Record extracts: Begin

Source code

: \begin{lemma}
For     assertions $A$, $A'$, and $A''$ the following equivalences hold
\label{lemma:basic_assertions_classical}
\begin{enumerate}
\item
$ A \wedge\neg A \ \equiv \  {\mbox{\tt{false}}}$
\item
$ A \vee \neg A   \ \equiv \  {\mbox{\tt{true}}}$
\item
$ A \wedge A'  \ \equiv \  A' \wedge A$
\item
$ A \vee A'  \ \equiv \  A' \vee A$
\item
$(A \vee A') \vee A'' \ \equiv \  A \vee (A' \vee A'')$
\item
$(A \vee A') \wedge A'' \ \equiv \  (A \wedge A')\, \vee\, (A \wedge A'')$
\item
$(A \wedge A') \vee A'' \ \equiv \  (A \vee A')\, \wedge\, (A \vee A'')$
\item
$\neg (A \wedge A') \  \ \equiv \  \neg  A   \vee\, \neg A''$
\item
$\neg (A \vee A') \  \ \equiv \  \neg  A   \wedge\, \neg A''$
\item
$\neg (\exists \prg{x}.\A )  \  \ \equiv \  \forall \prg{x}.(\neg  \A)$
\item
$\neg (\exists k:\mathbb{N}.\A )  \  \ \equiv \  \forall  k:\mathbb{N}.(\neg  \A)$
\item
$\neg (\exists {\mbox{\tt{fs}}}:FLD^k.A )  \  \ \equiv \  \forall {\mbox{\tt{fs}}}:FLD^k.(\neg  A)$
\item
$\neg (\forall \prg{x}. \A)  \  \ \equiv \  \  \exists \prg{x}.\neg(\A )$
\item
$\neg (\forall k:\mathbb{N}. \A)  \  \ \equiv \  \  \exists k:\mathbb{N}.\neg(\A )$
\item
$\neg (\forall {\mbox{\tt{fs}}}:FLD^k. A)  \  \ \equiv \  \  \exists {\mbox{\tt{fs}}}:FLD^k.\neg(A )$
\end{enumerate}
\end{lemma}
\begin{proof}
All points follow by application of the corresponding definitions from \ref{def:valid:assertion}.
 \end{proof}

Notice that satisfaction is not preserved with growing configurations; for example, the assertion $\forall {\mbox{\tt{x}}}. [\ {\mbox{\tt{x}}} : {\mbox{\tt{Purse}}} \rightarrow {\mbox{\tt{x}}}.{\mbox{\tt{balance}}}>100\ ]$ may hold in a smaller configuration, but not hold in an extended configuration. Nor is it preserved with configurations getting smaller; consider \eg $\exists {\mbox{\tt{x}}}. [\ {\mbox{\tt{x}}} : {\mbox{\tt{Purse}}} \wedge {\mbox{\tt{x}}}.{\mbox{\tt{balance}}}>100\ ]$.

Record extracts: End

» Task description: Where does the word "mathbb" appear in the listing above? Copy every line that holds it.

» Answer for this exercise:
$\neg (\exists k:\mathbb{N}.\A )  \  \ \equiv \  \forall  k:\mathbb{N}.(\neg  \A)$
$\neg (\forall k:\mathbb{N}. \A)  \  \ \equiv \  \  \exists k:\mathbb{N}.\neg(\A )$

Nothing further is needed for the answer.